Saved data entries:
◇ ◇ ◇

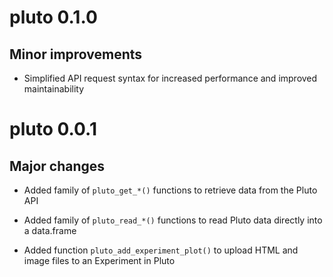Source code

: # pluto 0.1.0

## Minor improvements

* Simplified API request syntax for increased performance and improved maintainability

# pluto 0.0.1

## Major changes

* Added family of `pluto_get_*()` functions to retrieve data from the Pluto API

* Added family of `pluto_read_*()` functions to read Pluto data directly into a data.frame

* Added function `pluto_add_experiment_plot()` to upload HTML and image files to an Experiment in Pluto

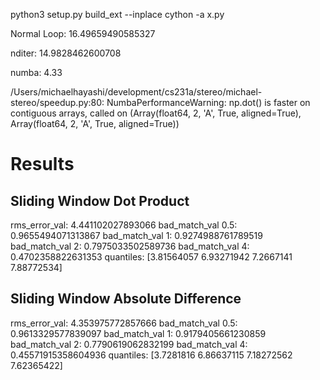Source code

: python3 setup.py build_ext --inplace
cython -a x.py

Normal Loop:
16.49659490585327

nditer:
14.9828462600708

numba: 
4.33

/Users/michaelhayashi/development/cs231a/stereo/michael-stereo/speedup.py:80: NumbaPerformanceWarning: np.dot() is faster on contiguous arrays, called on (Array(float64, 2, 'A', True, aligned=True), Array(float64, 2, 'A', True, aligned=True))

# Results

## Sliding Window Dot Product
rms_error_val: 4.441102027893066
bad_match_val 0.5: 0.9655494071313867
bad_match_val 1: 0.9274988761789519
bad_match_val 2: 0.7975033502589736
bad_match_val 4: 0.4702358822631353
quantiles: [3.81564057 6.93271942 7.2667141  7.88772534]

## Sliding Window Absolute Difference
rms_error_val: 4.353975772857666
bad_match_val 0.5: 0.9613329577839097
bad_match_val 1: 0.9179405661230859
bad_match_val 2: 0.7790619062832199
bad_match_val 4: 0.45571915358604936
quantiles: [3.7281816  6.86637115 7.18272562 7.62365422]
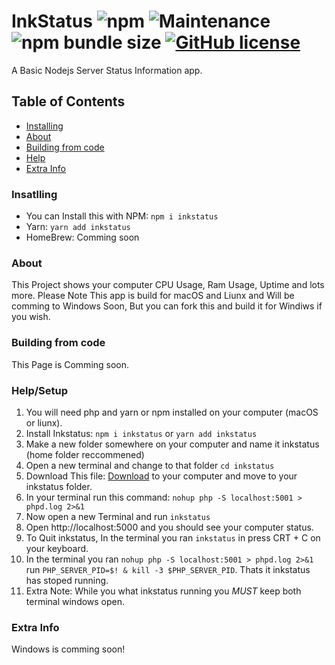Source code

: # InkStatus ![npm](https://img.shields.io/npm/v/inkstatus) ![Maintenance](https://img.shields.io/maintenance/yes/2020) ![npm bundle size](https://img.shields.io/bundlephobia/min/inkstatus) [![GitHub license](https://img.shields.io/github/license/Lucaslah/InkStatus)](https://github.com/Lucaslah/InkStatus/blob/master/LICENSE)
A Basic Nodejs Server Status Information app.

## Table of Contents
- [Installing](#Insatlling)
- [About](#about)
- [Building from code](#Building-from-code)
- [Help](#help/setup)
- [Extra Info](#extra-info)


### Insatlling
- You can Install this with NPM: `npm i inkstatus`
- Yarn: `yarn add inkstatus`
- HomeBrew: Comming soon

### About
This Project shows your computer CPU Usage, Ram Usage, Uptime and lots more.
Please Note This app is build for macOS and Liunx and Will be comming to Windows Soon, But you can fork this and build it for Windiws if you wish.


### Building from code
This Page is Comming soon.

### Help/Setup
1. You will need php and yarn or npm installed on your computer (macOS or liunx).
2. Install Inkstatus: `npm i inkstatus` or `yarn add inkstatus`
3. Make a new folder somewhere on your computer and name it inkstatus (home folder reccommened) 
4. Open a new terminal and change to that folder `cd inkstatus`
5. Download This file: [Download](https://github.com/Lucaslah/InkStatus/releases/download/file-v-1.0.0/syinfo.php) to your computer and move to your inkstatus folder.
6. In your terminal run this command: `nohup php -S localhost:5001 > phpd.log 2>&1`
7. Now open a new Terminal and run `inkstatus` 
8. Open http://localhost:5000 and you should see your computer status.
9. To Quit inkstatus, In the terminal you ran `inkstatus` in press CRT + C on your keyboard.
10. In the terminal you ran `nohup php -S localhost:5001 > phpd.log 2>&1` run `PHP_SERVER_PID=$! & kill -3 $PHP_SERVER_PID`. Thats it inkstatus has stoped running.
11. Extra Note: While you what inkstatus running you *MUST* keep both terminal windows open.

### Extra Info
Windows is comming soon!
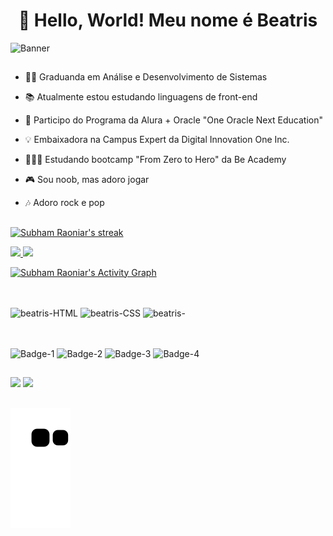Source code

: <h1 align="center">👋 Hello, World! Meu nome é Beatris </h1>

![Banner](https://user-images.githubusercontent.com/79115923/195885235-2129612f-e2b2-468a-9979-895344a11f5e.svg)


##

- 🧑‍🎓 Graduanda em Análise e Desenvolvimento de Sistemas

- 📚 Atualmente estou estudando linguagens de front-end

- 📗 Participo do Programa da Alura + Oracle "One Oracle Next Education"

- 💡 Embaixadora na Campus Expert da Digital Innovation One Inc.

- 👩🏻‍💻 Estudando bootcamp "From Zero to Hero" da Be Academy

- 🎮 Sou noob, mas adoro jogar 

- 🎶 Adoro rock e pop

##

<p>
    <a href="https://github.com/developernaimul/github-readme-streak-stats">
        <img height="165em title="🔥 Get streak stats for your profile at git.io/streak-stats" alt="Subham Raoniar's streak" src="https://github-readme-streak-stats.herokuapp.com/?user=beatrisantunes&theme=tokyonight"/>
    </a>
</p>
  <a href="https://github.com/beatrisantunes">
  <img height="165em" src="https://github-readme-stats.vercel.app/api?username=beatrisantunes&show_icons=true&theme=tokyonight&include_all_commits=true&count_private=true"/>
  <img height="165em" src="https://github-readme-stats.vercel.app/api/top-langs/?username=beatrisantunes&layout=compact&langs_count=7&theme=tokyonight"/>
</div>

<a href="https://github.com/beatrisantunes/github-readme-activity-graph"><img height="250em" alt="Subham Raoniar's Activity Graph" src="https://activity-graph.herokuapp.com/graph?username=beatrisantunes&layout=compact&langs_count=7&theme=tokyo-night" /></a>


##

<div style-"display:inline_block"><br>
          <img align="center" alt="beatris-HTML" height="50" width="50" src="https://cdn.jsdelivr.net/gh/devicons/devicon/icons/html5/html5-original.svg" />
          <img align="center" alt="beatris-CSS" height="50" width="50" src="https://cdn.jsdelivr.net/gh/devicons/devicon/icons/css3/css3-original.svg" />
          <img align="center" alt="beatris-"Javascript" height="50" width="50" src="https://cdn.jsdelivr.net/gh/devicons/devicon/icons/javascript/javascript-original.svg" />
        </div> 
        
  ## 
 <div style-"display:inline_block"><br>
   <img align="center" alt="Badge-1" height="100" width="100" src="https://i.imgur.com/7HyeKR2.png"/>
   <img align="center" alt="Badge-2" height="100" width="100" src="https://i.imgur.com/3wADUjD.png"/>
   <img align="center" alt="Badge-3" height="100" width="100" src="https://i.imgur.com/CC7660l.png"/>
   <img align="center" alt="Badge-4" height="100" width="100" src="https://i.imgur.com/lcL9KM2.png"/>
  </div>
  
 ## 
       
  <div> 
  <a href="https://www.linkedin.com/in/beatrisantunessilva/" target="_blank"><img src="https://img.shields.io/badge/-LinkedIn-%230077B5?style=for-the-badge&logo=linkedin&logoColor=white" target="_blank"></a> 
   <a href = "mailto:beatris.antunes2012@gmail.com"><img src="https://img.shields.io/badge/-Gmail-%23333?style=for-the-badge&logo=gmail&logoColor=white" target="_blank"></a>
  </div>
  
   ##
  
![Snake animation](https://github.com/beatrisantunes/beatrisantunes/blob/output/github-contribution-grid-snake.svg)

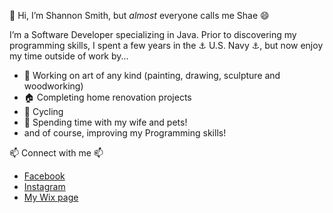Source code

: 👋 Hi, I’m Shannon Smith, but _almost_ everyone calls me Shae 😄 

I’m a Software Developer specializing in Java. Prior to discovering my programming skills, I spent a few years in the ⚓ U.S. Navy ⚓, but now enjoy my time outside of work by...

- 🎨 Working on art of any kind (painting, drawing, sculpture and woodworking)
- 🏠 Completing home renovation projects
- 🚴 Cycling
- 🐾 Spending time with my wife and pets!
- and of course, improving my Programming skills!

📫 Connect with me 📫
- [Facebook](https://www.facebook.com/shannonsmith1223)
- [Instagram](https://www.instagram.com/shaeasis/)
- [My Wix page](https://shae1223.wixsite.com/shannonsmith)

<!---
thereisnospoon1223/thereisnospoon1223 is a ✨ special ✨ repository because its `README.md` (this file) appears on your GitHub profile.
You can click the Preview link to take a look at your changes.
--->
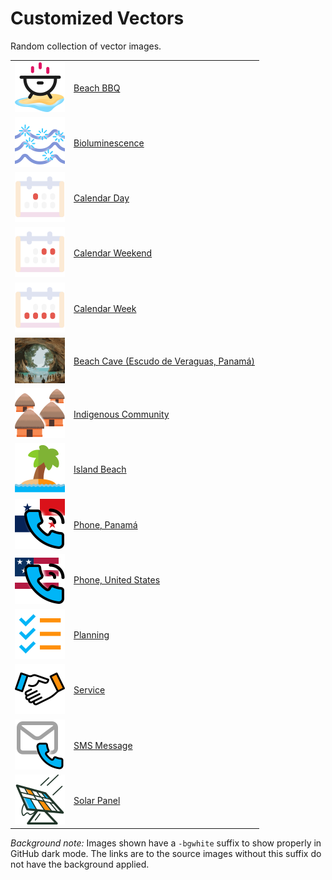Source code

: # Customized Vectors

Random collection of vector images.

| | |
| - | - |
| <img src="./beach-bbq-bgwhite.svg" width="80" height="80" /> | [Beach BBQ](./beach-bbq.svg) |
| <img src="./bioluminescence-bgwhite.svg" width="80" height="80" /> | [Bioluminescence](./bioluminescence.svg) |
| <img src="./calendar-day-bgwhite.svg" width="80" height="80" /> | [Calendar Day](./calendar-day.svg) |
| <img src="./calendar-weekend-bgwhite.svg" width="80" height="80" /> | [Calendar Weekend](./calendar-weekend.svg) |
| <img src="./calendar-weeklong-bgwhite.svg" width="80" height="80" /> | [Calendar Week](./calendar-weeklong.svg) |
| <img src="./beach-cave-bgwhite.svg" width="80" height="73" /> | [Beach Cave (Escudo de Veraguas, Panamá)](./beach-cave.svg) |
| <img src="./indigenous-bgwhite.svg" width="80" height="80" /> | [Indigenous Community](./indigenous.svg) |
| <img src="./island-beach-bgwhite.svg" width="80" height="80" /> | [Island Beach](./island-beach.svg) |
| <img src="./phonepanama-bgwhite.svg" width="80" height="80" /> | [Phone, Panamá](./phonepanama.svg) |
| <img src="./phoneus-bgwhite.svg" width="80" height="80" /> | [Phone, United States](./phoneus.svg) |
| <img src="./planning-bgwhite.svg" width="80" height="80" /> | [Planning](./planning.svg) |
| <img src="./service-bgwhite.svg" width="80" height="80" /> | [Service](./service.svg) |
| <img src="./sms-bgwhite.svg" width="80" height="80" /> | [SMS Message](./sms.svg) |
| <img src="./solar-bgwhite.svg" width="80" height="80" /> | [Solar Panel](./solar.svg) |

*Background note:* Images shown have a `-bgwhite` suffix to show properly in GitHub dark mode. The links are to the source images without this suffix do not have the background applied.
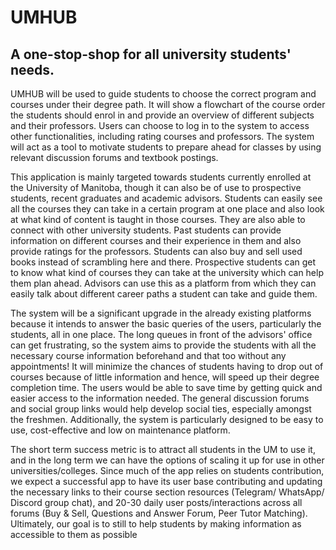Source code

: # UMHUB

## A one-stop-shop for all university students' needs.

UMHUB will be used to guide students to choose the correct program and courses under their degree path. It will show a flowchart of the course order the students should enrol in and provide an overview of different subjects and their professors. Users can choose to log in to the system to access other functionalities, including rating courses and professors. The system will act as a tool to motivate students to prepare ahead for classes by using relevant discussion forums and textbook postings. 

This application is mainly targeted towards students currently enrolled at the University of Manitoba, though it can also be of use to prospective students, recent graduates and academic advisors. Students can easily see all the courses they can take in a certain program at one place and also look at what kind of content is taught in those courses. They are also able to connect with other university students. Past students can provide information on different courses and their experience in them and also provide ratings for the professors. Students can also buy and sell used books instead of scrambling here and there. Prospective students can get to know what kind of courses they can take at the university which can help them plan ahead. Advisors can use this as a platform from which they can easily talk about different career paths a student can take and guide them. 

The system will be a significant upgrade in the already existing platforms because it intends to answer the basic queries of the users, particularly the students, all in one place. The long queues in front of the advisors' office can get frustrating, so the system aims to provide the students with all the necessary course information beforehand and that too without any appointments! It will minimize the chances of students having to drop out of courses because of little information and hence, will speed up their degree completion time. The users would be able to save time by getting quick and easier access to the information needed. The general discussion forums and social group links would help develop social ties, especially amongst the freshmen. Additionally, the system is particularly designed to be easy to use, cost-effective and low on maintenance platform.

The short term success metric is to attract all students in the UM  to use it, and in the long term we can have the options of scaling it up for use in other universities/colleges. Since much of the app relies on students contribution, we expect a successful app to have its user base contributing and updating the necessary links to their course section resources (Telegram/ WhatsApp/ Discord group chat), and 20-30 daily user posts/interactions across all forums (Buy & Sell, Questions and Answer Forum, Peer Tutor Matching). Ultimately, our goal is to still to help students by making information as accessible to them as possible
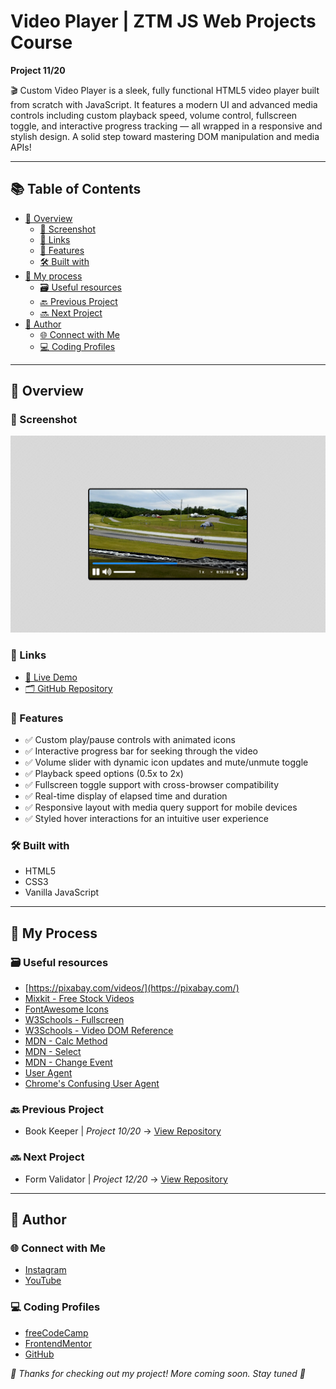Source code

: # Video Player | ZTM JS Web Projects Course

**Project 11/20**

🎬 Custom Video Player is a sleek, fully functional HTML5 video player built from scratch with JavaScript. It features a modern UI and advanced media controls including custom playback speed, volume control, fullscreen toggle, and interactive progress tracking — all wrapped in a responsive and stylish design. A solid step toward mastering DOM manipulation and media APIs!

---

## 📚 Table of Contents

- [🔎 Overview](#-overview)
  - [📸 Screenshot](#-screenshot)
  - [🔗 Links](#-links)
  - [📌 Features](#-features)
  - [🛠️ Built with](#️-built-with)
- [🧠 My process](#-my-process)
  - [🗃️ Useful resources](#️-useful-resources)
  - [🔙 Previous Project](#-previous-project)
  - [🔜 Next Project](#-next-project)
- [👤 Author](#-author)
  - [🌐 Connect with Me](#-connect-with-me)
  - [💻 Coding Profiles](#-coding-profiles)

---

## 🔎 Overview

### 📸 Screenshot

![Live Preview Screenshot](./assets/screenshot.jpg)

### 🔗 Links

- [🔴 Live Demo](https://dalascript.github.io/video-player/)
- [🗂️ GitHub Repository](https://github.com/DalaScript/video-player)

### 📌 Features

- ✅ Custom play/pause controls with animated icons
- ✅ Interactive progress bar for seeking through the video
- ✅ Volume slider with dynamic icon updates and mute/unmute toggle
- ✅ Playback speed options (0.5x to 2x)
- ✅ Fullscreen toggle support with cross-browser compatibility
- ✅ Real-time display of elapsed time and duration
- ✅ Responsive layout with media query support for mobile devices
- ✅ Styled hover interactions for an intuitive user experience

### 🛠️ Built with

- HTML5
- CSS3
- Vanilla JavaScript

---

## 🧠 My Process

### 🗃️ Useful resources

- [https://pixabay.com/videos/](https://pixabay.com/)
- [Mixkit - Free Stock Videos](https://mixkit.co/)
- [FontAwesome Icons](https://fontawesome.com/icons)
- [W3Schools - Fullscreen](https://www.w3schools.com/howto/howto_js_fullscreen.asp)
- [W3Schools - Video DOM Reference](https://www.w3schools.com/tags/ref_av_dom.asp)
- [MDN - Calc Method](https://developer.mozilla.org/en-US/docs/Web/CSS/calc)
- [MDN - Select](https://developer.mozilla.org/en-US/docs/Web/HTML/Reference/Elements/select)
- [MDN - Change Event](https://developer.mozilla.org/en-US/docs/Web/API/HTMLElement/change_event)
- [User Agent](https://developer.mozilla.org/en-US/docs/Web/HTTP/Guides/Browser_detection_using_the_user_agent)
- [Chrome's Confusing User Agent](https://security.stackexchange.com/questions/126407/why-does-chrome-send-four-browsers-in-the-user-agent-header)

### 🔙 Previous Project

- Book Keeper | *Project 10/20* → [View Repository](https://github.com/DalaScript/book-keeper)

### 🔜 Next Project

- Form Validator | *Project 12/20* → [View Repository](https://github.com/DalaScript/form-validator)

---

## 👤 Author

### 🌐 Connect with Me

- [Instagram](https://www.instagram.com/DalaScript)
- [YouTube](https://www.youtube.com/@DalaScript)

### 💻 Coding Profiles

- [freeCodeCamp](https://www.freecodecamp.org/DalaScript)
- [FrontendMentor](https://www.frontendmentor.io/profile/DalaScript)
- [GitHub](https://github.com/DalaScript)

*🙌 Thanks for checking out my project! More coming soon. Stay tuned 🚀*
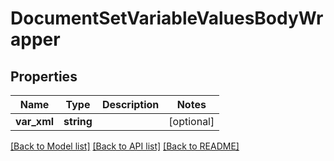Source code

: # DocumentSetVariableValuesBodyWrapper

## Properties
Name | Type | Description | Notes
------------ | ------------- | ------------- | -------------
**var_xml** | **string** |  | [optional] 

[[Back to Model list]](../README.md#documentation-for-models) [[Back to API list]](../README.md#documentation-for-api-endpoints) [[Back to README]](../README.md)


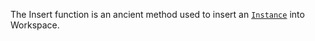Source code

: The Insert function is an ancient method used to insert an
[`Instance`](https://create.roblox.com/docs/reference/engine/classes/Instance) into Workspace.
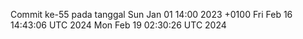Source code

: Commit ke-55 pada tanggal Sun Jan 01 14:00 2023 +0100
Fri Feb 16 14:43:06 UTC 2024
Mon Feb 19 02:30:26 UTC 2024
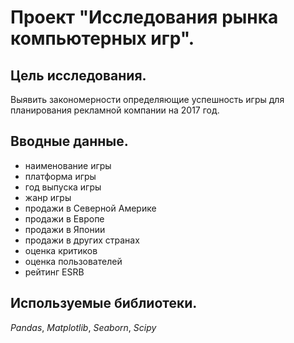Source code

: # Проект "Исследования рынка компьютерных игр". #


## Цель исследования. ##  

 Выявить закономерности определяющие успешность игры для планирования рекламной компании на 2017 год.
     
## Вводные данные. ##

- наименование игры
- платформа игры
- год выпуска игры
- жанр игры
- продажи в Северной Америке
- продажи в Европе
- продажи в Японии
- продажи в других странах
- оценка критиков
- оценка пользователей
- рейтинг ESRB

## Используемые библиотеки. ##

*Pandas*, *Matplotlib*, *Seaborn*, *Scipy*
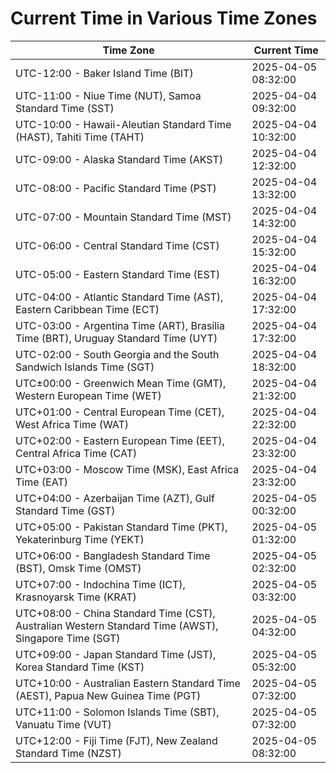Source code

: # Current Time in Various Time Zones

| Time Zone | Current Time |
|-----------|--------------|
| UTC-12:00 - Baker Island Time (BIT) | 2025-04-05 08:32:00 |
| UTC-11:00 - Niue Time (NUT), Samoa Standard Time (SST) | 2025-04-04 09:32:00 |
| UTC-10:00 - Hawaii-Aleutian Standard Time (HAST), Tahiti Time (TAHT) | 2025-04-04 10:32:00 |
| UTC-09:00 - Alaska Standard Time (AKST) | 2025-04-04 12:32:00 |
| UTC-08:00 - Pacific Standard Time (PST) | 2025-04-04 13:32:00 |
| UTC-07:00 - Mountain Standard Time (MST) | 2025-04-04 14:32:00 |
| UTC-06:00 - Central Standard Time (CST) | 2025-04-04 15:32:00 |
| UTC-05:00 - Eastern Standard Time (EST) | 2025-04-04 16:32:00 |
| UTC-04:00 - Atlantic Standard Time (AST), Eastern Caribbean Time (ECT) | 2025-04-04 17:32:00 |
| UTC-03:00 - Argentina Time (ART), Brasília Time (BRT), Uruguay Standard Time (UYT) | 2025-04-04 17:32:00 |
| UTC-02:00 - South Georgia and the South Sandwich Islands Time (SGT) | 2025-04-04 18:32:00 |
| UTC±00:00 - Greenwich Mean Time (GMT), Western European Time (WET) | 2025-04-04 21:32:00 |
| UTC+01:00 - Central European Time (CET), West Africa Time (WAT) | 2025-04-04 22:32:00 |
| UTC+02:00 - Eastern European Time (EET), Central Africa Time (CAT) | 2025-04-04 23:32:00 |
| UTC+03:00 - Moscow Time (MSK), East Africa Time (EAT) | 2025-04-04 23:32:00 |
| UTC+04:00 - Azerbaijan Time (AZT), Gulf Standard Time (GST) | 2025-04-05 00:32:00 |
| UTC+05:00 - Pakistan Standard Time (PKT), Yekaterinburg Time (YEKT) | 2025-04-05 01:32:00 |
| UTC+06:00 - Bangladesh Standard Time (BST), Omsk Time (OMST) | 2025-04-05 02:32:00 |
| UTC+07:00 - Indochina Time (ICT), Krasnoyarsk Time (KRAT) | 2025-04-05 03:32:00 |
| UTC+08:00 - China Standard Time (CST), Australian Western Standard Time (AWST), Singapore Time (SGT) | 2025-04-05 04:32:00 |
| UTC+09:00 - Japan Standard Time (JST), Korea Standard Time (KST) | 2025-04-05 05:32:00 |
| UTC+10:00 - Australian Eastern Standard Time (AEST), Papua New Guinea Time (PGT) | 2025-04-05 07:32:00 |
| UTC+11:00 - Solomon Islands Time (SBT), Vanuatu Time (VUT) | 2025-04-05 07:32:00 |
| UTC+12:00 - Fiji Time (FJT), New Zealand Standard Time (NZST) | 2025-04-05 08:32:00 |
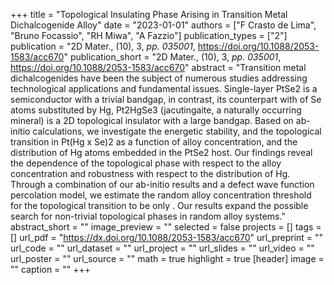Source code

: +++
title = "Topological Insulating Phase Arising in Transition Metal Dichalcogenide Alloy"
date = "2023-01-01"
authors = ["F Crasto de Lima", "Bruno Focassio", "RH Miwa", "A Fazzio"]
publication_types = ["2"]
publication = "2D Mater., (10), 3, _pp. 035001_, https://doi.org/10.1088/2053-1583/acc670"
publication_short = "2D Mater., (10), 3, _pp. 035001_, https://doi.org/10.1088/2053-1583/acc670"
abstract = "Transition metal dichalcogenides have been the subject of numerous studies addressing technological applications and fundamental issues. Single-layer PtSe2 is a semiconductor with a trivial bandgap, in contrast, its counterpart with  of Se atoms substituted by Hg, Pt2HgSe3 (jacutingaite, a naturally occurring mineral) is a 2D topological insulator with a large bandgap. Based on ab-initio calculations, we investigate the energetic stability, and the topological transition in Pt(Hg x Se)2 as a function of alloy concentration, and the distribution of Hg atoms embedded in the PtSe2 host. Our findings reveal the dependence of the topological phase with respect to the alloy concentration and robustness with respect to the distribution of Hg. Through a combination of our ab-initio results and a defect wave function percolation model, we estimate the random alloy concentration threshold for the topological transition to be only . Our results expand the possible search for non-trivial topological phases in random alloy systems."
abstract_short = ""
image_preview = ""
selected = false
projects = []
tags = []
url_pdf = "https://dx.doi.org/10.1088/2053-1583/acc670"
url_preprint = ""
url_code = ""
url_dataset = ""
url_project = ""
url_slides = ""
url_video = ""
url_poster = ""
url_source = ""
math = true
highlight = true
[header]
image = ""
caption = ""
+++
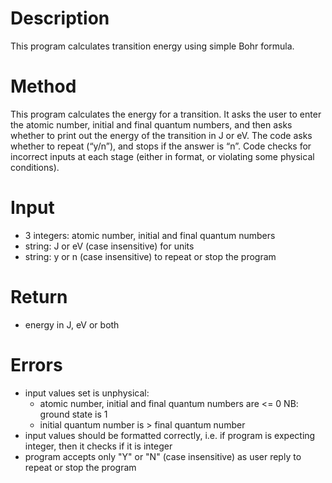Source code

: # Description
This program calculates transition energy using simple Bohr formula.

# Method
This program calculates the energy for a transition. It asks the user to enter the atomic number, initial and final quantum numbers, and then asks whether to print out the energy of the transition in J or eV. The code asks whether to repeat (“y/n”), and stops if the answer is “n”. Code checks for incorrect inputs at each stage (either in format, or violating some physical conditions).

# Input
* 3 integers: atomic number, initial and final quantum numbers
* string: J or eV (case insensitive) for units
* string: y or n (case insensitive) to repeat or stop the program

# Return
* energy in J, eV or both

# Errors
* input values set is unphysical:
	- atomic number, initial and final quantum numbers are <= 0 NB: ground state is 1
	- initial quantum number is > final quantum number
* input values should be formatted correctly, i.e. if program is expecting integer, then it checks if it is integer
* program accepts only "Y" or "N" (case insensitive) as user reply to repeat or stop the program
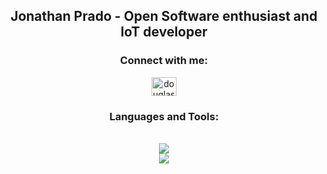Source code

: <div align="center">
<h2> Jonathan Prado - Open Software enthusiast and IoT developer</h2>
<h3>Connect with me:</h3>
<a href="https://www.linkedin.com/in/jpradoar/" target="blank">
<img align="center" src="https://raw.githubusercontent.com/rahuldkjain/github-profile-readme-generator/master/src/images/icons/Social/linked-in-alt.svg" alt="douglaszuqueto" height="30" width="40" /></a>
<h3>Languages and Tools:</h3>
<br><img src="https://skillicons.dev/icons?i=arduino,linux,raspberrypi" />
<br><img src="https://skillicons.dev/icons?i=aws,kubernetes,docker,python,bash,rabbitmq,githubactions,grafana,prometheus" /> 
</div>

◇ ◇ ◇

▸ WORK TO BE COMPLETED
If a line of the data holds the string "toggle", list it.

▸ WRITTEN ANSWER
🎬 Custom Video Player is a sleek, fully functional HTML5 video player built from scratch with JavaScript. It features a modern UI and advanced media controls including custom playback speed, volume control, fullscreen toggle, and interactive progress tracking — all wrapped in a responsive and stylish design. A solid step toward mastering DOM manipulation and media APIs!
- ✅ Volume slider with dynamic icon updates and mute/unmute toggle
- ✅ Fullscreen toggle support with cross-browser compatibility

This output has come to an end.